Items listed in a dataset
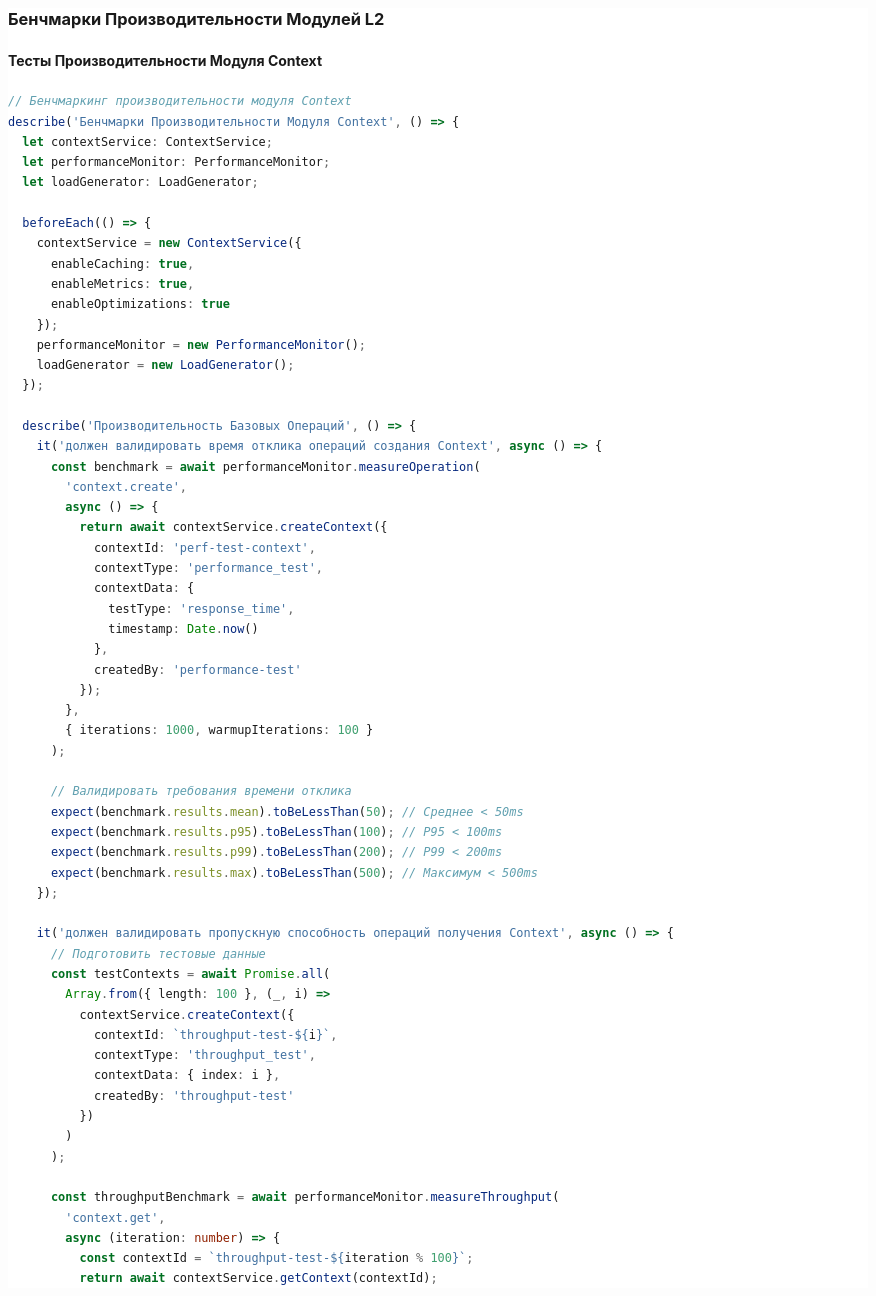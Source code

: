 ### **Бенчмарки Производительности Модулей L2**

#### **Тесты Производительности Модуля Context**
```typescript
// Бенчмаркинг производительности модуля Context
describe('Бенчмарки Производительности Модуля Context', () => {
  let contextService: ContextService;
  let performanceMonitor: PerformanceMonitor;
  let loadGenerator: LoadGenerator;

  beforeEach(() => {
    contextService = new ContextService({
      enableCaching: true,
      enableMetrics: true,
      enableOptimizations: true
    });
    performanceMonitor = new PerformanceMonitor();
    loadGenerator = new LoadGenerator();
  });

  describe('Производительность Базовых Операций', () => {
    it('должен валидировать время отклика операций создания Context', async () => {
      const benchmark = await performanceMonitor.measureOperation(
        'context.create',
        async () => {
          return await contextService.createContext({
            contextId: 'perf-test-context',
            contextType: 'performance_test',
            contextData: { 
              testType: 'response_time',
              timestamp: Date.now()
            },
            createdBy: 'performance-test'
          });
        },
        { iterations: 1000, warmupIterations: 100 }
      );

      // Валидировать требования времени отклика
      expect(benchmark.results.mean).toBeLessThan(50); // Среднее < 50ms
      expect(benchmark.results.p95).toBeLessThan(100); // P95 < 100ms
      expect(benchmark.results.p99).toBeLessThan(200); // P99 < 200ms
      expect(benchmark.results.max).toBeLessThan(500); // Максимум < 500ms
    });

    it('должен валидировать пропускную способность операций получения Context', async () => {
      // Подготовить тестовые данные
      const testContexts = await Promise.all(
        Array.from({ length: 100 }, (_, i) => 
          contextService.createContext({
            contextId: `throughput-test-${i}`,
            contextType: 'throughput_test',
            contextData: { index: i },
            createdBy: 'throughput-test'
          })
        )
      );

      const throughputBenchmark = await performanceMonitor.measureThroughput(
        'context.get',
        async (iteration: number) => {
          const contextId = `throughput-test-${iteration % 100}`;
          return await contextService.getContext(contextId);
```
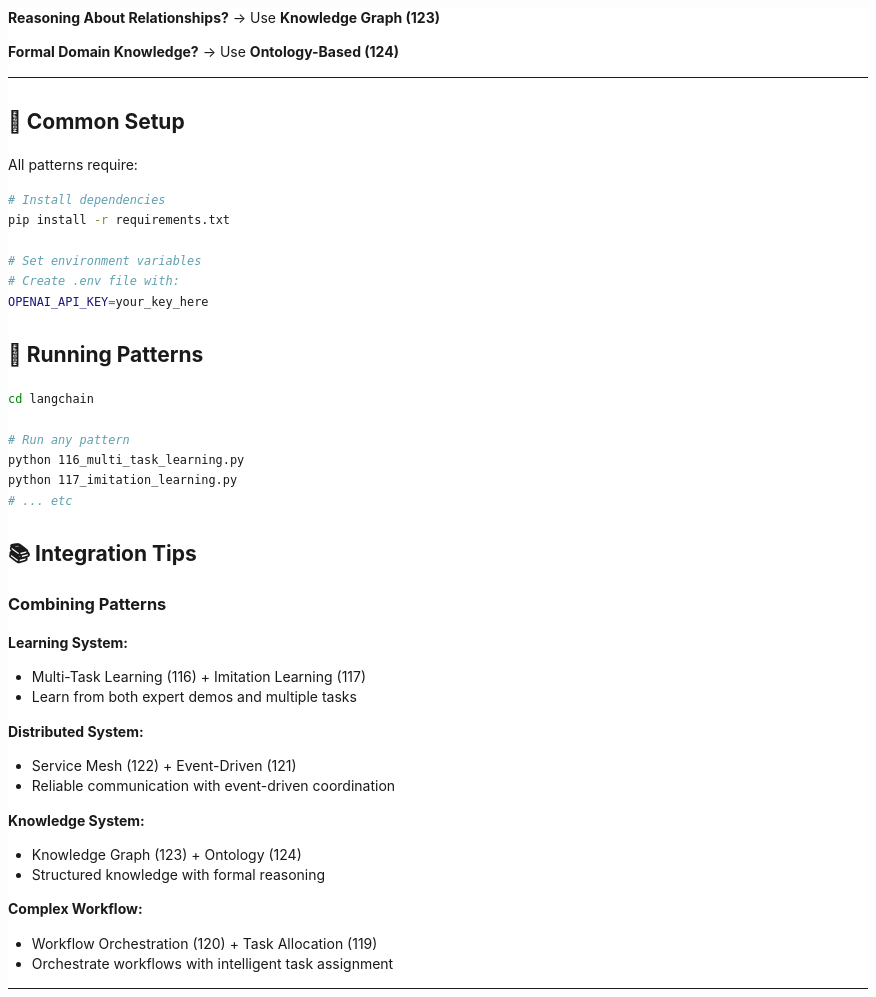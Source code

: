 **Reasoning About Relationships?**
→ Use **Knowledge Graph (123)**

**Formal Domain Knowledge?**
→ Use **Ontology-Based (124)**

---

## 🔧 Common Setup

All patterns require:

```bash
# Install dependencies
pip install -r requirements.txt

# Set environment variables
# Create .env file with:
OPENAI_API_KEY=your_key_here
```

## 🚀 Running Patterns

```bash
cd langchain

# Run any pattern
python 116_multi_task_learning.py
python 117_imitation_learning.py
# ... etc
```

## 📚 Integration Tips

### Combining Patterns

**Learning System:**
- Multi-Task Learning (116) + Imitation Learning (117)
- Learn from both expert demos and multiple tasks

**Distributed System:**
- Service Mesh (122) + Event-Driven (121)
- Reliable communication with event-driven coordination

**Knowledge System:**
- Knowledge Graph (123) + Ontology (124)
- Structured knowledge with formal reasoning

**Complex Workflow:**
- Workflow Orchestration (120) + Task Allocation (119)
- Orchestrate workflows with intelligent task assignment

---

• _TRY IT_
Exact repetition of the data is needed, with no images retained.

• _OUTPUT BELOW_
Source code

: ### **Бенчмарки Производительности Модулей L2**

#### **Тесты Производительности Модуля Context**
```typescript
// Бенчмаркинг производительности модуля Context
describe('Бенчмарки Производительности Модуля Context', () => {
  let contextService: ContextService;
  let performanceMonitor: PerformanceMonitor;
  let loadGenerator: LoadGenerator;

  beforeEach(() => {
    contextService = new ContextService({
      enableCaching: true,
      enableMetrics: true,
      enableOptimizations: true
    });
    performanceMonitor = new PerformanceMonitor();
    loadGenerator = new LoadGenerator();
  });

  describe('Производительность Базовых Операций', () => {
    it('должен валидировать время отклика операций создания Context', async () => {
      const benchmark = await performanceMonitor.measureOperation(
        'context.create',
        async () => {
          return await contextService.createContext({
            contextId: 'perf-test-context',
            contextType: 'performance_test',
            contextData: { 
              testType: 'response_time',
              timestamp: Date.now()
            },
            createdBy: 'performance-test'
          });
        },
        { iterations: 1000, warmupIterations: 100 }
      );

      // Валидировать требования времени отклика
      expect(benchmark.results.mean).toBeLessThan(50); // Среднее < 50ms
      expect(benchmark.results.p95).toBeLessThan(100); // P95 < 100ms
      expect(benchmark.results.p99).toBeLessThan(200); // P99 < 200ms
      expect(benchmark.results.max).toBeLessThan(500); // Максимум < 500ms
    });

    it('должен валидировать пропускную способность операций получения Context', async () => {
      // Подготовить тестовые данные
      const testContexts = await Promise.all(
        Array.from({ length: 100 }, (_, i) => 
          contextService.createContext({
            contextId: `throughput-test-${i}`,
            contextType: 'throughput_test',
            contextData: { index: i },
            createdBy: 'throughput-test'
          })
        )
      );

      const throughputBenchmark = await performanceMonitor.measureThroughput(
        'context.get',
        async (iteration: number) => {
          const contextId = `throughput-test-${iteration % 100}`;
          return await contextService.getContext(contextId);
```
Source code

: **Reasoning About Relationships?**
→ Use **Knowledge Graph (123)**

**Formal Domain Knowledge?**
→ Use **Ontology-Based (124)**

---

## 🔧 Common Setup

All patterns require:

```bash
# Install dependencies
pip install -r requirements.txt

# Set environment variables
# Create .env file with:
OPENAI_API_KEY=your_key_here
```

## 🚀 Running Patterns

```bash
cd langchain

# Run any pattern
python 116_multi_task_learning.py
python 117_imitation_learning.py
# ... etc
```

## 📚 Integration Tips

### Combining Patterns

**Learning System:**
- Multi-Task Learning (116) + Imitation Learning (117)
- Learn from both expert demos and multiple tasks

**Distributed System:**
- Service Mesh (122) + Event-Driven (121)
- Reliable communication with event-driven coordination

**Knowledge System:**
- Knowledge Graph (123) + Ontology (124)
- Structured knowledge with formal reasoning

**Complex Workflow:**
- Workflow Orchestration (120) + Task Allocation (119)
- Orchestrate workflows with intelligent task assignment

---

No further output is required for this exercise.